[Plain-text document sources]
***
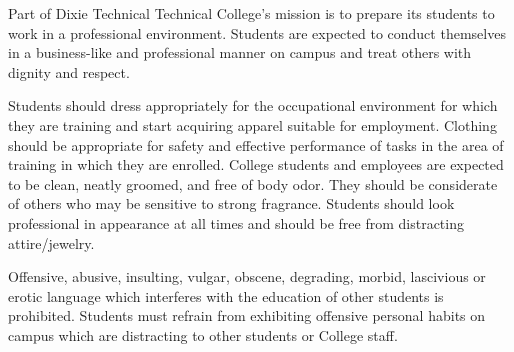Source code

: Part of Dixie Technical Technical College's mission is to prepare its students
to work in a professional environment. Students are expected to conduct
themselves in a business-like and professional manner on campus and treat
others with dignity and respect.
\par
\bigskip
Students should dress appropriately for the occupational environment for
which they are training and start acquiring apparel suitable for employment.
Clothing should be appropriate for safety and effective performance of tasks
in the area of training in which they are enrolled. College students and
employees are expected to be clean, neatly groomed, and free of body odor.
They should be considerate of others who may be sensitive to strong fragrance.
Students should look professional in appearance at all times and should be free
from distracting attire/jewelry.
\par
\bigskip
Offensive, abusive, insulting, vulgar, obscene, degrading, morbid, lascivious
or erotic language which interferes with the education of other students is prohibited.
Students must refrain from exhibiting offensive personal habits on campus which are
distracting to other students or College staff.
***
Activity: All that is wanted is the stretch of lines above from the one containing "to work in a" through the one containing "degrading, morbid, lascivious", duplicated exactly.

Reply to the exercise:
to work in a professional environment. Students are expected to conduct
themselves in a business-like and professional manner on campus and treat
others with dignity and respect.
\par
\bigskip
Students should dress appropriately for the occupational environment for
which they are training and start acquiring apparel suitable for employment.
Clothing should be appropriate for safety and effective performance of tasks
in the area of training in which they are enrolled. College students and
employees are expected to be clean, neatly groomed, and free of body odor.
They should be considerate of others who may be sensitive to strong fragrance.
Students should look professional in appearance at all times and should be free
from distracting attire/jewelry.
\par
\bigskip
Offensive, abusive, insulting, vulgar, obscene, degrading, morbid, lascivious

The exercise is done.